ゴトスが私を女王様呼ばわりしたのも、この監獄区の見た目からだろう。
「で、作れないってのは?」
「動物だ」
「……。ああ、言われてみれば……」
「まあ、当たり前と言えば当たり前なんだけどな……。自分と別種の生物を無から生み出すなんて、正しく神の所業なわけだし」
さて、ゴトスを通じて伝えられた街の住民たちの要望だが……うん、確かに考えてみれば動物は居なかった。
そして動物が居ないと言う事はだ。
「骨や爪と言った硬質な素材なら私の茨の棘で、皮も繊維の類を加工すれば代用出来るでしょうけど、肉が食えないってのは……確かにあまり良くないわよね」
「良くないな。今の俺たちにとって食事は嗜好品に過ぎず、封印されている都合上、望めば何度死んだって蘇れるが……だからこそ肉が食いたいという要望は割と重要なもののようだ」
気兼ねなく食べれる肉が無いと言う事でもある。
「んー、後でスィルローゼ様に相談してみるわ。流石に私の一存で向こうの世界で家畜を封印して、こっちに連れてくるのは拙いと思うから」
「まあ、それはそうだよな。分かった。よろしく頼む」
とは言え、私に生物の創造は出来ないし、向こうの生物を勝手に連れてくるのも、それはそれで問題になる行為である。

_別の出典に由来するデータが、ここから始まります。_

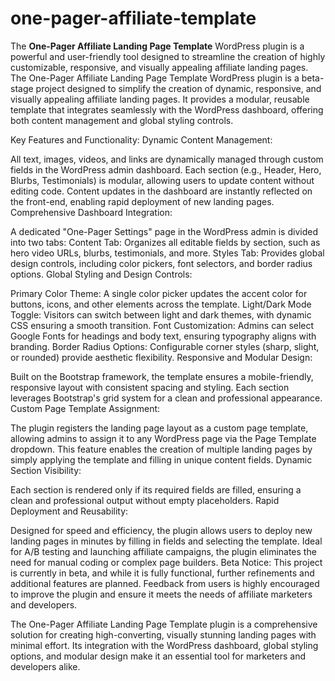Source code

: # one-pager-affiliate-template
The **One-Pager Affiliate Landing Page Template** WordPress plugin is a powerful and user-friendly tool designed to streamline the creation of highly customizable, responsive, and visually appealing affiliate landing pages.
The One-Pager Affiliate Landing Page Template WordPress plugin is a beta-stage project designed to simplify the creation of dynamic, responsive, and visually appealing affiliate landing pages. It provides a modular, reusable template that integrates seamlessly with the WordPress dashboard, offering both content management and global styling controls.

Key Features and Functionality:
Dynamic Content Management:

All text, images, videos, and links are dynamically managed through custom fields in the WordPress admin dashboard.
Each section (e.g., Header, Hero, Blurbs, Testimonials) is modular, allowing users to update content without editing code.
Content updates in the dashboard are instantly reflected on the front-end, enabling rapid deployment of new landing pages.
Comprehensive Dashboard Integration:

A dedicated "One-Pager Settings" page in the WordPress admin is divided into two tabs:
Content Tab: Organizes all editable fields by section, such as hero video URLs, blurbs, testimonials, and more.
Styles Tab: Provides global design controls, including color pickers, font selectors, and border radius options.
Global Styling and Design Controls:

Primary Color Theme: A single color picker updates the accent color for buttons, icons, and other elements across the template.
Light/Dark Mode Toggle: Visitors can switch between light and dark themes, with dynamic CSS ensuring a smooth transition.
Font Customization: Admins can select Google Fonts for headings and body text, ensuring typography aligns with branding.
Border Radius Options: Configurable corner styles (sharp, slight, or rounded) provide aesthetic flexibility.
Responsive and Modular Design:

Built on the Bootstrap framework, the template ensures a mobile-friendly, responsive layout with consistent spacing and styling.
Each section leverages Bootstrap's grid system for a clean and professional appearance.
Custom Page Template Assignment:

The plugin registers the landing page layout as a custom page template, allowing admins to assign it to any WordPress page via the Page Template dropdown.
This feature enables the creation of multiple landing pages by simply applying the template and filling in unique content fields.
Dynamic Section Visibility:

Each section is rendered only if its required fields are filled, ensuring a clean and professional output without empty placeholders.
Rapid Deployment and Reusability:

Designed for speed and efficiency, the plugin allows users to deploy new landing pages in minutes by filling in fields and selecting the template.
Ideal for A/B testing and launching affiliate campaigns, the plugin eliminates the need for manual coding or complex page builders.
Beta Notice:
This project is currently in beta, and while it is fully functional, further refinements and additional features are planned. Feedback from users is highly encouraged to improve the plugin and ensure it meets the needs of affiliate marketers and developers.

The One-Pager Affiliate Landing Page Template plugin is a comprehensive solution for creating high-converting, visually stunning landing pages with minimal effort. Its integration with the WordPress dashboard, global styling options, and modular design make it an essential tool for marketers and developers alike.
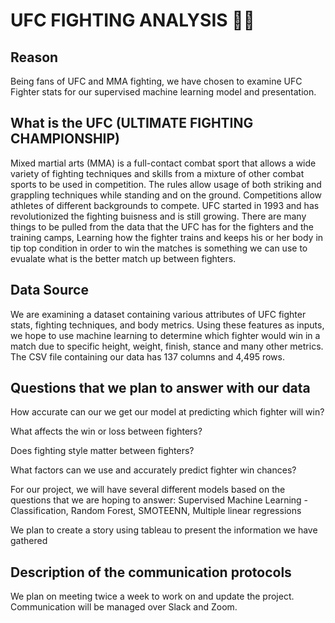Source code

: # UFC FIGHTING ANALYSIS :men_wrestling:

## Reason
Being fans of UFC and MMA fighting, we have chosen to examine UFC Fighter stats for our supervised machine learning model and presentation. 

## What is the UFC (ULTIMATE FIGHTING CHAMPIONSHIP)

Mixed martial arts (MMA) is a full-contact combat sport that allows a wide variety of fighting techniques and skills from a mixture of other combat sports to be used in competition. The rules allow usage of both striking and grappling techniques while standing and on the ground. Competitions allow athletes of different backgrounds to compete. UFC started in 1993 and has revolutionized the fighting buisness and is still growing. There are many things to be pulled from the data that the UFC has for the fighters and the training camps, Learning how the fighter trains and keeps his or her body in tip top condition in order to win the matches is something we can use to evualate what is the better match up between fighters. 

## Data Source

We are examining a dataset containing various attributes of UFC fighter stats, fighting techniques, and body metrics. Using these features as inputs, we hope to use machine learning to determine which fighter would win in a match due to specific height, weight, finish, stance and many other metrics. The CSV file containing our data has 137 columns and 4,495 rows. 

## Questions that we plan to answer with our data

How accurate can our we get our model at predicting which fighter will win? 

What affects the win or loss between fighters?

Does fighting style matter between fighters? 

What factors can we use and accurately predict fighter win chances? 

For our project, we will have several different models based on the questions that we are hoping to answer:
Supervised Machine Learning - Classification, Random Forest, SMOTEENN, Multiple linear regressions


We plan to create a story using tableau to present the information we have gathered

## Description of the communication protocols

We plan on meeting twice a week to work on and update the project. Communication will be managed over Slack and Zoom.
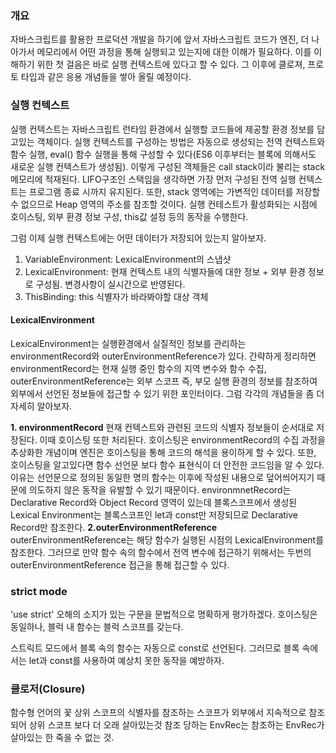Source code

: ### 개요

자바스크립트를 활용한 프로덕션 개발을 하기에 앞서 자바스크립트 코드가 엔진, 더 나아가서 메모리에서 어떤 과정을 통해 실행되고 있는지에 대한 이해가 필요하다.
이를 이해하기 위한 첫 걸음은 바로 실행 컨텍스트에 있다고 할 수 있다. 그 이후에 클로져, 프로토 타입과 같은 응용 개념들을 쌓아 올릴 예정이다.

### 실행 컨텍스트

실행 컨텍스트는 자바스크립트 런타임 환경에서 실행할 코드들에 제공할 환경 정보를 담고있는 객체이다. 실행 컨텍스트를 구성하는 방법은 자동으로 생성되는 전역 컨텍스트와 함수 실행, eval() 함수 실행을 통해 구성할 수 있다(ES6 이후부터는 블록에 의해서도 새로운 실행 컨텍스트가 생성됨). 이렇게 구성된 객체들은 call stack이라 불리는 stack메모리에 적재된다. LIFO구조인 스택임을 생각하면 가장 먼저 구성된 전역 실행 컨텍스트는 프로그램 종료 시까지 유지된다. 또한, stack 영역에는 가변적인 데이터를 저장할 수 없으므로 Heap 영역의 주소를 참조할 것이다. 실행 컨테스트가 활성화되는 시점에 호이스팅, 외부 환경 정보 구성, this값 설정 등의 동작을 수행한다.

그럼 이제 실행 컨텍스트에는 어떤 데이터가 저장되어 있는지 알아보자.

1. VariableEnvironment: LexicalEnvironment의 스냅샷
2. LexicalEnvironment: 현재 컨텍스트 내의 식별자들에 대한 정보 + 외부 환경 정보로 구성됨. 변경사항이 실시간으로 반영된다.
3. ThisBinding: this 식별자가 바라봐야할 대상 객체

#### LexicalEnvironment

LexicalEnvironment는 실행환경에서 실질적인 정보를 관리하는 environmentRecord와 outerEnvironmentReference가 있다. 간략하게 정리하면 environmentRecord는 현재 실행 중인 함수의 지역 변수와 함수 수집, outerEnvironmentReference는 외부 스코프 즉, 부모 실행 환경의 정보를 참조하여 외부에서 선언된 정보들에 접근할 수 있기 위한 포인터이다.
그럼 각각의 개념들을 좀 더 자세히 알아보자.

**1. environmentRecord**
현재 컨텍스트와 관련된 코드의 식별자 정보들이 순서대로 저장된다. 이때 호이스팅 또한 처리된다.
호이스팅은 environmentRecord의 수집 과정을 추상화한 개념이며 엔진은 호이스팅을 통해 코드의 해석을 용이하게 할 수 있다.
또한, 호이스팅을 알고있다면 함수 선언문 보다 함수 표현식이 더 안전한 코드임을 알 수 있다.
이유는 선언문으로 정의된 동일한 명의 함수는 이후에 작성된 내용으로 덮어씌어지기 때문에 의도하지 않은 동작을 유발할 수 있기 때문이다.
environmnetRecord는 Declarative Record와 Object Record 영역이 있는데 블록스코프에서 생성된 Lexical Environment는 블록스코프인 let과 const만 저장되므로 Declarative Record만 참조한다.
**2.outerEnvironmentReference**
outerEnvironmentReference는 해당 함수가 실행된 시점의 LexicalEnvironment를 참조한다. 그러므로 만약 함수 속의 함수에서 전역 변수에 접근하기 위해서는 두번의 outerEnvironmentReference 접근을 통해 접근할 수 있다.

### strict mode

'use strict'
오해의 소지가 있는 구문을 문법적으로 명확하게 평가하겠다.
호이스팅은 동일하나, 블럭 내 함수는 블럭 스코프를 갖는다.

스트릭트 모드에서 블록 속의 함수는 자동으로 const로 선언된다.
그러므로 블록 속에서는 let과 const를 사용하여 예상치 못한 동작을 예방하자.

### 클로저(Closure)

함수형 언어의 꽃
상위 스코프의 식별자를 참조하는 스코프가 외부에서 지속적으로 참조되어 상위 스코프 보다 더 오래 살아있는것
참조 당하는 EnvRec는 참조하는 EnvRec가 살아있는 한 죽을 수 없는 것.
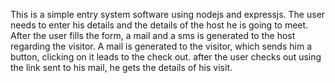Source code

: This is a simple entry system software using nodejs and expressjs.
The user needs to enter his details and the details of the host he is going to meet.
After the user fills the form, a mail and a sms is generated to the host regarding the visitor.
A mail is generated to the visitor, which sends him a button, clicking on it leads to the check out.
after the user checks out using the link sent to his mail, he gets the details of his visit.
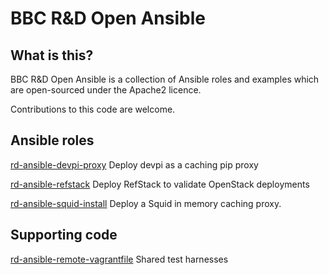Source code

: # BBC R&D Open Ansible

## What is this?

BBC R&D Open Ansible is a collection of Ansible roles and examples which are open-sourced under the Apache2 licence.

Contributions to this code are welcome.

## Ansible roles

[rd-ansible-devpi-proxy](https://github.com/bbc/rd-ansible-devpi-proxy) Deploy devpi as a caching pip proxy

[rd-ansible-refstack](https://github.com/bbc/rd-ansible-refstack) Deploy RefStack to validate OpenStack deployments

[rd-ansible-squid-install](https://github.com/bbc/rd-ansible-squid-install) Deploy a Squid in memory caching proxy.

## Supporting code

[rd-ansible-remote-vagrantfile](https://github.com/bbc/rd-ansible-remote-vagrantfile) Shared test harnesses
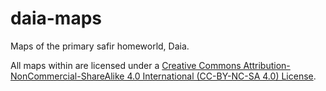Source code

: # daia-maps
Maps of the primary safir homeworld, Daia.

All maps within are licensed under a [Creative Commons Attribution-NonCommercial-ShareAlike 4.0 International (CC-BY-NC-SA 4.0) License](https://creativecommons.org/licenses/by-nc-sa/4.0/).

こればかりはスィルローゼ様に相談してみる他ないだろう。
「それでシュピー=ミナモツキやキャッサバたちの様子は?」
「みんな元気だぞ。で、折角だからって事で、戦闘訓練の類もしてる。どうせだから見ていって、指導もしてくれると喜ぶんじゃないか?」
「そうね。それにこの体の私を万が一にも倒せるような実力があるなら……」
「この『エオナガルド』の外に出てもやっていけるだろうな」
なお、この世界には、『フィーデイ』と区別をつけるべく、名前が付けられている。
その名は『エオナガルド』。
スィルローゼ様から賜った神聖な名前であり、私の国である事を示すような名前でもある。